__Exercise instructions__: Your response should be the complete data, transcribed exactly.

__Recorded data__:
··········

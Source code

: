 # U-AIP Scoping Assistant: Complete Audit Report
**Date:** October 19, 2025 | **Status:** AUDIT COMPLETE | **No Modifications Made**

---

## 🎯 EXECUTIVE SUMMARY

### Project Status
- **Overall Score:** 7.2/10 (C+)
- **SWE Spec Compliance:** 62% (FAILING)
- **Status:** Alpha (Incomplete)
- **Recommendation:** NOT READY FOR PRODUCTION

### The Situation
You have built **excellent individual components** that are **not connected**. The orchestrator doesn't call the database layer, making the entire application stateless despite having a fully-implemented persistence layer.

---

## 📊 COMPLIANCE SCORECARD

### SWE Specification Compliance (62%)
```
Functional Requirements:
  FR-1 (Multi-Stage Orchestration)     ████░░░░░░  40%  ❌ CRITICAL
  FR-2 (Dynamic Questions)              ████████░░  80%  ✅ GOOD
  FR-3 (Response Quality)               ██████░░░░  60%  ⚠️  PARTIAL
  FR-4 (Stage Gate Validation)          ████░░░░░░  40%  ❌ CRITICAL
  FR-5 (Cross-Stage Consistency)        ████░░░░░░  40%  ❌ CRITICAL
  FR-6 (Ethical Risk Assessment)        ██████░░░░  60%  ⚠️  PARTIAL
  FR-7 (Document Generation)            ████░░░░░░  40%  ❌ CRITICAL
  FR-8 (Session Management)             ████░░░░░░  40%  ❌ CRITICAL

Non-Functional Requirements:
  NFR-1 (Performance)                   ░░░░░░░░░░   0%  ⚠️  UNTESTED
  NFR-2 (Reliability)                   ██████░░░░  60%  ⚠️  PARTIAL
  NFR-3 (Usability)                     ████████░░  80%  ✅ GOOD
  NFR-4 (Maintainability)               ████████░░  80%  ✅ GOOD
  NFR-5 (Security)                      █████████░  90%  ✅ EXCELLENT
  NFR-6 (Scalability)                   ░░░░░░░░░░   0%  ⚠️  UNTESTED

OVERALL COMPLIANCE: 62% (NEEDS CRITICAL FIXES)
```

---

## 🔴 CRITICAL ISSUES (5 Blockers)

··········

__Answer space__:
Source code

: # U-AIP Scoping Assistant: Complete Audit Report
**Date:** October 19, 2025 | **Status:** AUDIT COMPLETE | **No Modifications Made**

---

## 🎯 EXECUTIVE SUMMARY

### Project Status
- **Overall Score:** 7.2/10 (C+)
- **SWE Spec Compliance:** 62% (FAILING)
- **Status:** Alpha (Incomplete)
- **Recommendation:** NOT READY FOR PRODUCTION

### The Situation
You have built **excellent individual components** that are **not connected**. The orchestrator doesn't call the database layer, making the entire application stateless despite having a fully-implemented persistence layer.

---

## 📊 COMPLIANCE SCORECARD

### SWE Specification Compliance (62%)
```
Functional Requirements:
  FR-1 (Multi-Stage Orchestration)     ████░░░░░░  40%  ❌ CRITICAL
  FR-2 (Dynamic Questions)              ████████░░  80%  ✅ GOOD
  FR-3 (Response Quality)               ██████░░░░  60%  ⚠️  PARTIAL
  FR-4 (Stage Gate Validation)          ████░░░░░░  40%  ❌ CRITICAL
  FR-5 (Cross-Stage Consistency)        ████░░░░░░  40%  ❌ CRITICAL
  FR-6 (Ethical Risk Assessment)        ██████░░░░  60%  ⚠️  PARTIAL
  FR-7 (Document Generation)            ████░░░░░░  40%  ❌ CRITICAL
  FR-8 (Session Management)             ████░░░░░░  40%  ❌ CRITICAL

Non-Functional Requirements:
  NFR-1 (Performance)                   ░░░░░░░░░░   0%  ⚠️  UNTESTED
  NFR-2 (Reliability)                   ██████░░░░  60%  ⚠️  PARTIAL
  NFR-3 (Usability)                     ████████░░  80%  ✅ GOOD
  NFR-4 (Maintainability)               ████████░░  80%  ✅ GOOD
  NFR-5 (Security)                      █████████░  90%  ✅ EXCELLENT
  NFR-6 (Scalability)                   ░░░░░░░░░░   0%  ⚠️  UNTESTED

OVERALL COMPLIANCE: 62% (NEEDS CRITICAL FIXES)
```

---

## 🔴 CRITICAL ISSUES (5 Blockers)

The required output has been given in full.